**Records shown:**
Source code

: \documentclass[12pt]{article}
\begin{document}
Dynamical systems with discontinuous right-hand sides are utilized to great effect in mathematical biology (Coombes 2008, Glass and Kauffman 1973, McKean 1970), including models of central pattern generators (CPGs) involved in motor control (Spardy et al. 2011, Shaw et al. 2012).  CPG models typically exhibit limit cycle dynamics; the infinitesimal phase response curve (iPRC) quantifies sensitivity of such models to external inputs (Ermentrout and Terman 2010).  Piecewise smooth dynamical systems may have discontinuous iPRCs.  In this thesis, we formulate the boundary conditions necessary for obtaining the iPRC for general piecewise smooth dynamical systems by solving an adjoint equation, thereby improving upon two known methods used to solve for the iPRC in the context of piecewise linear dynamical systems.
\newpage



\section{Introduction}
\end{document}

**Instructions to follow:** Repeat the material in full, exactly as written.

**Result below:**
Source code

: \documentclass[12pt]{article}
\begin{document}
Dynamical systems with discontinuous right-hand sides are utilized to great effect in mathematical biology (Coombes 2008, Glass and Kauffman 1973, McKean 1970), including models of central pattern generators (CPGs) involved in motor control (Spardy et al. 2011, Shaw et al. 2012).  CPG models typically exhibit limit cycle dynamics; the infinitesimal phase response curve (iPRC) quantifies sensitivity of such models to external inputs (Ermentrout and Terman 2010).  Piecewise smooth dynamical systems may have discontinuous iPRCs.  In this thesis, we formulate the boundary conditions necessary for obtaining the iPRC for general piecewise smooth dynamical systems by solving an adjoint equation, thereby improving upon two known methods used to solve for the iPRC in the context of piecewise linear dynamical systems.
\newpage



\section{Introduction}
\end{document}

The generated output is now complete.